In any case this idea might be problematic when missing types are used in structs or type-definitions for vtables?

kennykerr commented 1 month ago

In any case this idea might be problematic when missing types are used in structs or type-definitions for vtables?

Yes, this is a very difficult problem. I'd like filtering to be more intelligent though and it's something that I've been wanting to work on, so I'll noodle on this some more.

MarijnS95 commented 1 month ago

Thanks @kennykerr! I wasn't exactly sure if the vtable definitions relied on (mostly) untyped *mut c_void in function arguments or not; that's likely the biggest source of these types.

I thought since the cfg generator should already understand exactly the hierarchy and dependendencies, code for this should already be in place? (i.e. cfg disables the high-level function taking/returning the missing type, but doesn't affect the vtable layout?)

riverar commented 1 month ago

We already include bindings for Windows.Gaming.Input, so I'm a bit confused.

Can you provide a use case here? Am struggling to think of a reason why you'd want to emit types/APIs from Windows.Gaming.Input but only those that are self-contained to that namespace.

If the goal is to generate the smallest set of bindings possible, for a specific set of APIs/types, maybe it makes more sense to accept an explicit list of APIs/types.

MarijnS95 commented 4 weeks ago

@riverar you self-answered it:

If the goal is to generate the smallest set of bindings possible, for a specific set of APIs/types, maybe it makes more sense to accept an explicit list of APIs/types.

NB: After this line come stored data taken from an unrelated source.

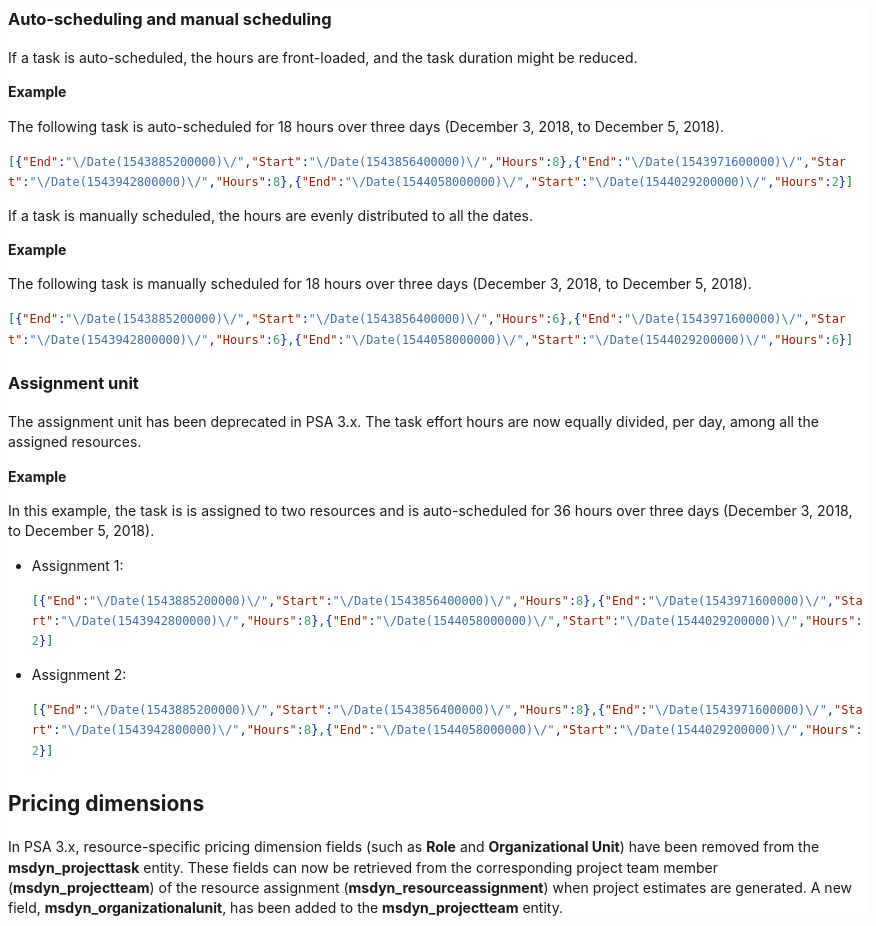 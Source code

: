### Auto-scheduling and manual scheduling

If a task is auto-scheduled, the hours are front-loaded, and the task duration might be reduced.

**Example**

The following task is auto-scheduled for 18 hours over three days (December 3, 2018, to December 5, 2018).

```json
[{"End":"\/Date(1543885200000)\/","Start":"\/Date(1543856400000)\/","Hours":8},{"End":"\/Date(1543971600000)\/","Start":"\/Date(1543942800000)\/","Hours":8},{"End":"\/Date(1544058000000)\/","Start":"\/Date(1544029200000)\/","Hours":2}]
```

If a task is manually scheduled, the hours are evenly distributed to all the dates.

**Example**

The following task is manually scheduled for 18 hours over three days (December 3, 2018, to December 5, 2018).

```json
[{"End":"\/Date(1543885200000)\/","Start":"\/Date(1543856400000)\/","Hours":6},{"End":"\/Date(1543971600000)\/","Start":"\/Date(1543942800000)\/","Hours":6},{"End":"\/Date(1544058000000)\/","Start":"\/Date(1544029200000)\/","Hours":6}]
```

### Assignment unit

The assignment unit has been deprecated in PSA 3.x. The task effort hours are now equally divided, per day, among all the assigned resources.

**Example**

In this example, the task is is assigned to two resources and is auto-scheduled for 36 hours over three days (December 3, 2018, to December 5, 2018).

- Assignment 1:

    ```json
    [{"End":"\/Date(1543885200000)\/","Start":"\/Date(1543856400000)\/","Hours":8},{"End":"\/Date(1543971600000)\/","Start":"\/Date(1543942800000)\/","Hours":8},{"End":"\/Date(1544058000000)\/","Start":"\/Date(1544029200000)\/","Hours":2}]
    ```

- Assignment 2:

    ```json
    [{"End":"\/Date(1543885200000)\/","Start":"\/Date(1543856400000)\/","Hours":8},{"End":"\/Date(1543971600000)\/","Start":"\/Date(1543942800000)\/","Hours":8},{"End":"\/Date(1544058000000)\/","Start":"\/Date(1544029200000)\/","Hours":2}]
    ```

## Pricing dimensions

In PSA 3.x, resource-specific pricing dimension fields (such as **Role** and **Organizational Unit**) have been removed from the **msdyn\_projecttask** entity. These fields can now be retrieved from the corresponding project team member (**msdyn\_projectteam**) of the resource assignment (**msdyn\_resourceassignment**) when project estimates are generated. A new field, **msdyn\_organizationalunit**, has been added to the **msdyn\_projectteam** entity.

Specifically this is what I want, with bindgen hiding/disabling (recursively) any types, and functions that use types, that are not enabled.

The use-case is no longer having to upgrade versions throughout a growing number of crates whenever yet another breaking windows release is published. And to lighten dependencies in crates that only access a few types internally, and don't expose anything publicly.